MATERIAL PROVIDED

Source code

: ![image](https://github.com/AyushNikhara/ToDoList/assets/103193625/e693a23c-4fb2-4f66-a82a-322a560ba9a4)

...

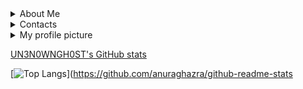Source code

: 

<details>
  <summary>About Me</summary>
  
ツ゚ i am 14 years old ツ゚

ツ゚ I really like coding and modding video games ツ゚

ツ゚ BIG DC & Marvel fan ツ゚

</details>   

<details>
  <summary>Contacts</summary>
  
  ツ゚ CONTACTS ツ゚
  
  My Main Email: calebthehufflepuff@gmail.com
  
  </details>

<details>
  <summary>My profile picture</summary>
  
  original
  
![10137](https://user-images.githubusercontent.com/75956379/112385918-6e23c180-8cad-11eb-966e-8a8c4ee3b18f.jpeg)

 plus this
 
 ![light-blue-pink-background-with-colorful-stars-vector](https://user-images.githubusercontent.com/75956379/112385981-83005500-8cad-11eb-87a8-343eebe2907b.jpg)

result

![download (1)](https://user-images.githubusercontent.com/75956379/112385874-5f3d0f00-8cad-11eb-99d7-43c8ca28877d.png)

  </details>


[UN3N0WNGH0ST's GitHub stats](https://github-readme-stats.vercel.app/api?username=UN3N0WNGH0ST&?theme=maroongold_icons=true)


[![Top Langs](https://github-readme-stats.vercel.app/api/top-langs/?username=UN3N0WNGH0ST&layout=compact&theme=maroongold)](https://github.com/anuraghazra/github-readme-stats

==

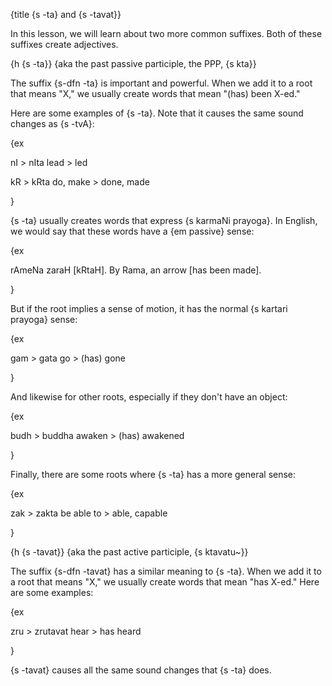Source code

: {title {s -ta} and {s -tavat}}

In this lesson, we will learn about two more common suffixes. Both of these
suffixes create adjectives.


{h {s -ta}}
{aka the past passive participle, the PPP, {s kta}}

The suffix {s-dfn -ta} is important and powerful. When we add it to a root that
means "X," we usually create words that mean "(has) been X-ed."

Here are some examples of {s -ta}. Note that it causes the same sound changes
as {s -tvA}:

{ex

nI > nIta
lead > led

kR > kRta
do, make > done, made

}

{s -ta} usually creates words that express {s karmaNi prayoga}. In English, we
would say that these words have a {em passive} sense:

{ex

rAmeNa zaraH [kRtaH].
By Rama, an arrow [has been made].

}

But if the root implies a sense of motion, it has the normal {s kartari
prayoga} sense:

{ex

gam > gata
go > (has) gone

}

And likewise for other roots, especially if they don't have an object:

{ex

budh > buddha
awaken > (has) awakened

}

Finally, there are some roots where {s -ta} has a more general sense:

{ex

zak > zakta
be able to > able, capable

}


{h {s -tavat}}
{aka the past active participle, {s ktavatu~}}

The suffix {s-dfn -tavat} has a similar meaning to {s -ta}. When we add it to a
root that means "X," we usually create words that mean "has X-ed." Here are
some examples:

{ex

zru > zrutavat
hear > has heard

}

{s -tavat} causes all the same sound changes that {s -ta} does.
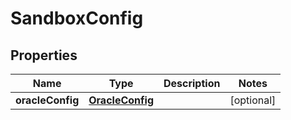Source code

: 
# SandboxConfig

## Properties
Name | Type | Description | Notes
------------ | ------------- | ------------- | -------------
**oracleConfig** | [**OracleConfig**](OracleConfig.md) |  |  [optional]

EXERCISE DETAILS
Using the data above, report how many lines include the string "sense" and add nothing to the number.

REPLY
4